Tears fall from your eyes as you watch him. The weight of the moment is crashing down on you and you can't help but to crash with it. You can feel it all creeping up on you, the pain that you fought so violently to avoid is doubled. You were so focused on the person that you'd lost that you ended up pushing away the person that you still have. Dealing with grief is hard, it's earth shattering and painful but adding to the pain doesn't help. All of the drinks that you've had up until this point aren't worth the sight in front of you. It isn't worth hearing your boyfriend scream at the top of his lungs. It isn't worth seeing your boyfriend break right in front of you.
You double over, sobbing into your hands as you take it all in. You stop fighting the pain, falling to your knees. Mumbled apologies fall from your mouth as you try your best to explain but none of it makes sense. You want to give him an explanation, you want to be vulnerable for the first time in the last month since you lost your best friend. You want to hug her, Felix, yourself.

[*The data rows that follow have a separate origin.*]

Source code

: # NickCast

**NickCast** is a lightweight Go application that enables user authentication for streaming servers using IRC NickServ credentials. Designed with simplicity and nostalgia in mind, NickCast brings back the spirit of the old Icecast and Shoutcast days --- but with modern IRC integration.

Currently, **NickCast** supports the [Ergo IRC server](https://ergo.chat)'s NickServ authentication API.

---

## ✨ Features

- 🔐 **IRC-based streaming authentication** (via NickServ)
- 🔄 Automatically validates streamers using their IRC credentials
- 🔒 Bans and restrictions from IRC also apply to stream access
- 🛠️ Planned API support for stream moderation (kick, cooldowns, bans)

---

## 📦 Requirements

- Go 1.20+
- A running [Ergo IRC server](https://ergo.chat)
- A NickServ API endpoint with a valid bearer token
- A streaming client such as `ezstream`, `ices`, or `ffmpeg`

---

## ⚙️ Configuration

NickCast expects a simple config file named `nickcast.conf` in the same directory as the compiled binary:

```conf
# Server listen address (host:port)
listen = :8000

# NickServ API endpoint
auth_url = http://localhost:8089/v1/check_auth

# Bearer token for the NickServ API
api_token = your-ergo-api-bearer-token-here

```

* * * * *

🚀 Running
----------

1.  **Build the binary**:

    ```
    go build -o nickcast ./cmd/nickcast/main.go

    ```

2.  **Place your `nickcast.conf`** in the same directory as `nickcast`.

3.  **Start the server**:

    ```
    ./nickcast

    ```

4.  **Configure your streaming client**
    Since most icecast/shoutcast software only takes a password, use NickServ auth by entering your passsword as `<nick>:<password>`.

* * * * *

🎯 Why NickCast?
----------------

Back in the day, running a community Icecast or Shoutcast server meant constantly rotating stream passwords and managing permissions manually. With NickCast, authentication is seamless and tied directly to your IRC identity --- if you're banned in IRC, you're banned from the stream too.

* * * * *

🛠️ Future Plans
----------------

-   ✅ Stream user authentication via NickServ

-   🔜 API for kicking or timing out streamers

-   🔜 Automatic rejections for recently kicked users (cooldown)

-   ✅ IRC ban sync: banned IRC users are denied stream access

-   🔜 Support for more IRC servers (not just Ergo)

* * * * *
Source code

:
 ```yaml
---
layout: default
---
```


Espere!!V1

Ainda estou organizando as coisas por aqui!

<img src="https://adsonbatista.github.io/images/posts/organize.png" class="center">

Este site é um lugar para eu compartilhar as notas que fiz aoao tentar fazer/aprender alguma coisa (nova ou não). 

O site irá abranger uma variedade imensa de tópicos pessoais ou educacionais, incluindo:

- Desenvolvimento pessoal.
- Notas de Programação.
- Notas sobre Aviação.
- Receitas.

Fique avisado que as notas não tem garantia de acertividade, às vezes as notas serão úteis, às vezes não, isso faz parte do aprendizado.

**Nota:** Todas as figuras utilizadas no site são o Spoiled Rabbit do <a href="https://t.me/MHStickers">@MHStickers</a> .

Felix would usually comfort you, but not tonight. Tonight he's decided to save himself. Tears decorate his freckled cheeks as he pulls himself from the floor, he looks over at you for a second too long muttering a small 'I'm sorry' before reluctantly leaving the kitchen and slowly climbing the stairs. You listen as he shuts one of the upstairs doors and the tears fall faster, sobbing harder into your hands.
Is it too late? Did you drive him away? You can't lose him too, you can't take that. You hug yourself tight, trying your best to feel some type of warmth, some type of comfort but it isn't enough. Your breath catches in your throat as everything plays over in your head. You feel heavy with pressure, you're a balloon that's slipped from a child's hands into the sky. You can feel yourself drifting away until you hit the atmosphere and suddenly, you pop.
Screams fill the quiet space around you. Your throat burns as you let it all out, every word you didn't get to say to your best friend, every tear that you refused to cry, all of it comes tumbling out in a raw display of pain. Grief in its purest form.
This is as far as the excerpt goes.